But, being THE DB machine, means that's not what you want. Lose a web server, eh, big deal. Lose the DB, BIG DEAL, the site is down and the phones are ringing.

Also, you're limited to the vertical scaling ability of their instances. Amazon offers larger nodes for hosting, more cpus, etc. You can vertically scale to a point with Amazon. But once you hit that boundary, you're stuck.

In Amazon land, if you want a long term, reliable, and performant granular data storage, then you should be looking at SimpleDB, not the Persistent Storage. I think that if you want to build a scalable system on Amazon, you should work around the SimpleDB offering. The best use for the Persistent Storage and an RDBMS would be for things like a decision support database, something that is more powerful when it works with off the shelf tools (like ODBC) and that doesn't have the scaling needs of the normal application.

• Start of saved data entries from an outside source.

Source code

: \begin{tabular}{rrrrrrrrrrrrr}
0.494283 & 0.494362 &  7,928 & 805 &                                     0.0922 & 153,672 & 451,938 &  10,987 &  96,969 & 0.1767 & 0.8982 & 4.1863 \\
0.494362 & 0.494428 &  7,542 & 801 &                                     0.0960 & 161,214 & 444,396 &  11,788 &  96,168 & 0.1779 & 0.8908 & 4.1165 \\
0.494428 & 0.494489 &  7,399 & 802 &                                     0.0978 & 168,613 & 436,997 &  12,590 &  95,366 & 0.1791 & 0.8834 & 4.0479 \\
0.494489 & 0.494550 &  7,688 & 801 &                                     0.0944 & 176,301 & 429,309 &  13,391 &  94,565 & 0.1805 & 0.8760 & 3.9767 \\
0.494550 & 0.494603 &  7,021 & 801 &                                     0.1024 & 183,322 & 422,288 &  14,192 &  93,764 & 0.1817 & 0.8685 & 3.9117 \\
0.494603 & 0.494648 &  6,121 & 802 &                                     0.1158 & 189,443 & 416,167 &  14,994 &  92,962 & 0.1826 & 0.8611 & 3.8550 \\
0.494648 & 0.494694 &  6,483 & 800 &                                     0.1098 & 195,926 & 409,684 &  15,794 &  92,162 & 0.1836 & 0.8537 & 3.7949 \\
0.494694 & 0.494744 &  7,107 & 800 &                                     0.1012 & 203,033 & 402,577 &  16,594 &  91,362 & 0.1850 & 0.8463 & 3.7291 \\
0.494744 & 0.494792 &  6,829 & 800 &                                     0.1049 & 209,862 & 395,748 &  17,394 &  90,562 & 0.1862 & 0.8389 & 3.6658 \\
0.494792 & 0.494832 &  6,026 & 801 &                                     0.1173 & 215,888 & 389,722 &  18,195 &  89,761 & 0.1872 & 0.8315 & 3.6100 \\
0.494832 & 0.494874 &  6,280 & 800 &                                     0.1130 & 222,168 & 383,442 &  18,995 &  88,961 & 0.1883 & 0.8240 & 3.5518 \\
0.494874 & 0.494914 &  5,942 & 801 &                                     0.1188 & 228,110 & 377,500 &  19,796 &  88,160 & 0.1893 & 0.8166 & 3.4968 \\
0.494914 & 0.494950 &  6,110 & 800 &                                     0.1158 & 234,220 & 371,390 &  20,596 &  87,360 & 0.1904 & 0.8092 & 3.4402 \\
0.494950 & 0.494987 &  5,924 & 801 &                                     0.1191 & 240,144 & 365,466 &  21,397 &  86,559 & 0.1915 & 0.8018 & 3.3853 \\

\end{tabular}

So, don't let the Peristent Storage offering fool you and distract you from the the real problems if you want a scalable system.

Friday, April 11, 2008

GAE - Java?

At TheServerSide, there is an article about "Java is losing the battle for the modern web." It's chock full of bits and particles, at least indirectly, about issues with hosting web applications.

That's what GAE does. It hosts web applications. Currently, it hosts Python applications, but it can most likely host most anything, once they get a solid API for talking to the Datastore written for the environment.

Well, I should qualify that.

It can host most anything that works well with the idiom of "start process, handled request, stop process". As I mentioned before, GAE is running the CGI model of web application. This is counter to how Java applications run, however.

Java promotes executing virtual, deployable modules within a long running server process, typically a Java Servlet container. Most containers have mechanisms to support the loading, unloading, and reloading of these deployable modules. You can readily support several different web applications within a single Java Servlet container. As a platform, it's actually quite nice.

Java itself also promotes this kind of system. Java relies on long running processes to improve performance. Specifically, Java relies on "Just In Time" (JIT) compilers to translate JVM bytecode in to native code. The magic of the JIT compiler is that it can observe the behavior of some Java code, and dynamically compile only the parts the JIT compiler feels are worthy of being compiled.

For example, say you have a class that has some non trivial initialization code that runs when an instance is constructed, but it also has some compute intensive methods. If you only create one instance of that class, and execute the compute intensive methods, the JIT will convert those methods in to native code, but will most likely not convert the logic in the constructor. It only runs once and isn't worth the expense of converting in order to make it run faster.

So, Java is a kind of system that gets faster the longer it's run. As the JIT observes things, and gets some idle time, it will over time, and incrementally make the system faster via its compiler. Over time, more and more of the system is converted in to native code. And, it so happens, very good native code.

The issue, however, is that in the case of something like GAE, a system such as Java is almost at complete odds with the environment that GAE promotes. GAE wants short processes, and lots of them, rather than large, single, long running processes.

So is Java completely out of the picture for something like GAE?

Actually, no I don't think so.

Just because Java LIKES long running processes, doesn't mean it's unusable without them. For example, the bulk of the Java community uses the Ant tool to build their projects. That's a perfect example of a commonly used, short term process in Java. Even javac is a Java program.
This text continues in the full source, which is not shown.